The first act of the film, in which Kirill finds himself being erased from everyone’s memories, is simple enough. We’ve seen this before — a man being wiped out of the world, a man being initiated into a new life with strange and secret powers. It moves well; Volkov brings Kirill’s astonishment across; the mystery’s enough to make us want to see what happens next. And then the chaos begins. We start getting ideas thrown at us hard and fast, and halfway through an explanation of one idea another breaks in on us and we get some of the basics on that and never end up getting the rest of the explanation of the first. Meanwhile another three things have happened.
Kirill’s bound to the tower where different words can be accessed. People are travelling between worlds, though we never get a strong sense of who. Some of them are trading goods, though again it’s unclear with whom. Kirill can open the doors in the tower, and then sometimes when he can create new ones. The tower’s a few stories tall, except as new doors are added (I think), although we never see that. Kiril can make a lot of new doors, which makes him a natural at his job, which he somehow knows how to do though we don’t understand why. Also the tower can make things for him and control reality within it. Oh, and Kirill has a mysterious boss, who he never meets and wants to find. This is all for starters, and if it seems a bit all over the place I haven’t gotten to the actual alternate realities yet.

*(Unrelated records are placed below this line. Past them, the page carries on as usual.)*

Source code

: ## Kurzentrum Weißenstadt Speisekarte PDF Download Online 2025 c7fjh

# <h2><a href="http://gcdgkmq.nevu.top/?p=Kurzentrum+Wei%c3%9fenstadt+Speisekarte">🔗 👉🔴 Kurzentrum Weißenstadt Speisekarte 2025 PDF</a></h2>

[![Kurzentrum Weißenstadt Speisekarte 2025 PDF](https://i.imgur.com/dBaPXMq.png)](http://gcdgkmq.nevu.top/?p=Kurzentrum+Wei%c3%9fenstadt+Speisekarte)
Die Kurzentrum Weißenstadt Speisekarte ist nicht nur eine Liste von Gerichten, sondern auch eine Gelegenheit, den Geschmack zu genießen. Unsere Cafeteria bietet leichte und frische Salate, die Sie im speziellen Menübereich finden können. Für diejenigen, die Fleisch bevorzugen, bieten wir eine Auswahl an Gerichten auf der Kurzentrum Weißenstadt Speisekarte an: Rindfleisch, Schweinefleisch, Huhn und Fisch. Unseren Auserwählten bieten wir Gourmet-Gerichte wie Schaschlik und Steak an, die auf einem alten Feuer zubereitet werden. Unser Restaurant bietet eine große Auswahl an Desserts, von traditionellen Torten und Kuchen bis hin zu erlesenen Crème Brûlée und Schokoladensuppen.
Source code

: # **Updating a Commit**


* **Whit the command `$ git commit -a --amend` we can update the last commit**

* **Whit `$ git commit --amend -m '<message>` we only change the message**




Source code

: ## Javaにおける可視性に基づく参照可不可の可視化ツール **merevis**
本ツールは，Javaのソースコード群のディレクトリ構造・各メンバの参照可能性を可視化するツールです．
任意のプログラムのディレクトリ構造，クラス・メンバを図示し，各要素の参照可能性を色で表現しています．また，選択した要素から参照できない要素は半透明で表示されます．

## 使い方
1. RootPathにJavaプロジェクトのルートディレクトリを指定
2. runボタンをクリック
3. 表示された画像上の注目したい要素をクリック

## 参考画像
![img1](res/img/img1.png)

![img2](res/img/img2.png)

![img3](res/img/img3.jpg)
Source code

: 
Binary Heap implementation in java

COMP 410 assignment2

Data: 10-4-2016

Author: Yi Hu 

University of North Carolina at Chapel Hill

The visual realisation of those other worlds Kirill visits are engaging. They’re unreal, the CGI just a bit cartoony, but still somehow credible — these are places that literally aren’t real, so expecting the grit and grime of reality feels wrong. Again here Volkov sells his belief in these places, a tropical island or a steampunk fantasy Moscow or a Soviet-like prison city. In an understated way I thought Volkov was really the anchor for the movie. Nothing else here makes sense, but he’s always clear about what Kirill thinks and fears and wants. That’s enough to keep something like a story moving forward, even if Kirill himself is a rather generic character. At least what is generic can be understood
It’s difficult to explain how otherwise incomprehensible this film is. One of the other critics observed that you kept finding yourself three minutes into a scene with no idea what was happening or why or how the characters got there. The mechanics of the reality don’t make sense; the rules are arbitrary and underexplained, so when we find out that Kirill’s a kind of prodigy among customs officers it comes out of nowhere and still seems to mean nothing. Character motivations don’t make sense; why does Kirill not try to take control of his tower, for example? It can make all kinds of things for him, whatever he wants, and he is literally a game designer — why not try to game the rules? Backstory is unclear or inconsistent or irrelevant — Kirill’s best friend, who forgets him in the first act, remembers him when Kirill finds him again.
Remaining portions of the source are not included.